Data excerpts
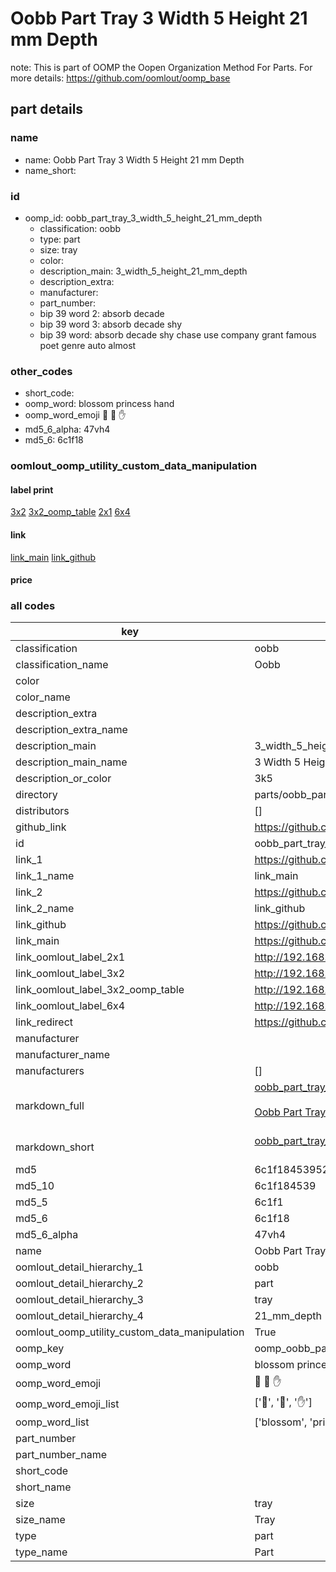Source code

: # Oobb Part Tray 3 Width 5 Height 21 mm Depth  

note: This is part of OOMP the Oopen Organization Method For Parts. For more details: https://github.com/oomlout/oomp_base

##  part details
  







### name
* name: Oobb Part Tray 3 Width 5 Height 21 mm Depth
* name_short: 
### id
* oomp_id: oobb_part_tray_3_width_5_height_21_mm_depth
  * classification: oobb
  * type: part
  * size: tray
  * color: 
  * description_main: 3_width_5_height_21_mm_depth
  * description_extra: 
  * manufacturer: 
  * part_number: 
  * bip 39 word 2: absorb decade
  * bip 39 word 3: absorb decade shy
  * bip 39 word: absorb decade shy chase use company grant famous poet genre auto almost

### other_codes
* short_code: 
* oomp_word: blossom princess hand
* oomp_word_emoji :blossom: :princess: :hand:
* md5_6_alpha: 47vh4
* md5_6: 6c1f18






### oomlout_oomp_utility_custom_data_manipulation
#### label print
[3x2](http://192.168.1.245:1112/?label=oomp%2047vh4)
[3x2_oomp_table](http://192.168.1.108:1112/?label=oomp%2047vh4)
[2x1](http://192.168.1.242:1112/?label=oomp%2047vh4)
[6x4](http://192.168.1.55:1112/?label=oomp%2047vh4)    

#### link

[link_main](https://github.com/oomlout/oomlout_oomp_version_1_messy/tree/main/parts/oobb_part_tray_3_width_5_height_21_mm_depth) [link_github](https://github.com/oomlout/oomlout_oomp_version_1_messy/tree/main/parts/oobb_part_tray_3_width_5_height_21_mm_depth)                             

#### price







### all codes 
| key | value |  
| --- | --- |  
| classification | oobb |  
| classification_name | Oobb |  
| color |  |  
| color_name |  |  
| description_extra |  |  
| description_extra_name |  |  
| description_main | 3_width_5_height_21_mm_depth |  
| description_main_name | 3 Width 5 Height 21 mm Depth |  
| description_or_color | 3k5 |  
| directory | parts/oobb_part_tray_3_width_5_height_21_mm_depth |  
| distributors | [] |  
| github_link | https://github.com/oomlout/oomlout_oomp_part_src/tree/main/parts/oobb_part_tray_3_width_5_height_21_mm_depth |  
| id | oobb_part_tray_3_width_5_height_21_mm_depth |  
| link_1 | https://github.com/oomlout/oomlout_oomp_version_1_messy/tree/main/parts/oobb_part_tray_3_width_5_height_21_mm_depth |  
| link_1_name | link_main |  
| link_2 | https://github.com/oomlout/oomlout_oomp_version_1_messy/tree/main/parts/oobb_part_tray_3_width_5_height_21_mm_depth |  
| link_2_name | link_github |  
| link_github | https://github.com/oomlout/oomlout_oomp_version_1_messy/tree/main/parts/oobb_part_tray_3_width_5_height_21_mm_depth |  
| link_main | https://github.com/oomlout/oomlout_oomp_version_1_messy/tree/main/parts/oobb_part_tray_3_width_5_height_21_mm_depth |  
| link_oomlout_label_2x1 | http://192.168.1.242:1112/?label=oomp%2047vh4 |  
| link_oomlout_label_3x2 | http://192.168.1.245:1112/?label=oomp%2047vh4 |  
| link_oomlout_label_3x2_oomp_table | http://192.168.1.108:1112/?label=oomp%2047vh4 |  
| link_oomlout_label_6x4 | http://192.168.1.55:1112/?label=oomp%2047vh4 |  
| link_redirect | https://github.com/oomlout/oomlout_oomp_version_1_messy/tree/main/parts/oobb_part_tray_3_width_5_height_21_mm_depth |  
| manufacturer |  |  
| manufacturer_name |  |  
| manufacturers | [] |  
| markdown_full | [oobb_part_tray_3_width_5_height_21_mm_depth](none)<br>[](none)<br>[Oobb Part Tray 3 Width 5 Height 21 Mm Depth](none)<br><br> |  
| markdown_short | [oobb_part_tray_3_width_5_height_21_mm_depth](none)<br><br> |  
| md5 | 6c1f18453952acb4ba77d26b8f0e2006 |  
| md5_10 | 6c1f184539 |  
| md5_5 | 6c1f1 |  
| md5_6 | 6c1f18 |  
| md5_6_alpha | 47vh4 |  
| name | Oobb Part Tray 3 Width 5 Height 21 mm Depth |  
| oomlout_detail_hierarchy_1 | oobb |  
| oomlout_detail_hierarchy_2 | part |  
| oomlout_detail_hierarchy_3 | tray |  
| oomlout_detail_hierarchy_4 | 21_mm_depth |  
| oomlout_oomp_utility_custom_data_manipulation | True |  
| oomp_key | oomp_oobb_part_tray_3_width_5_height_21_mm_depth |  
| oomp_word | blossom princess hand |  
| oomp_word_emoji | :blossom: :princess: :hand: |  
| oomp_word_emoji_list | [':blossom:', ':princess:', ':hand:'] |  
| oomp_word_list | ['blossom', 'princess', 'hand'] |  
| part_number |  |  
| part_number_name |  |  
| short_code |  |  
| short_name |  |  
| size | tray |  
| size_name | Tray |  
| type | part |  
| type_name | Part |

▶ _Task objective_: Out of the data above, transcribe exactly and only the lines starting with the line that has "md5_6_alpha | 47vh4 |" and going on through the line that has "oomp_key | oomp_oobb_part_tray_3_width_5_height_21_mm_depth |", both included.

▶ _Your response_:
| md5_6_alpha | 47vh4 |  
| name | Oobb Part Tray 3 Width 5 Height 21 mm Depth |  
| oomlout_detail_hierarchy_1 | oobb |  
| oomlout_detail_hierarchy_2 | part |  
| oomlout_detail_hierarchy_3 | tray |  
| oomlout_detail_hierarchy_4 | 21_mm_depth |  
| oomlout_oomp_utility_custom_data_manipulation | True |  
| oomp_key | oomp_oobb_part_tray_3_width_5_height_21_mm_depth |  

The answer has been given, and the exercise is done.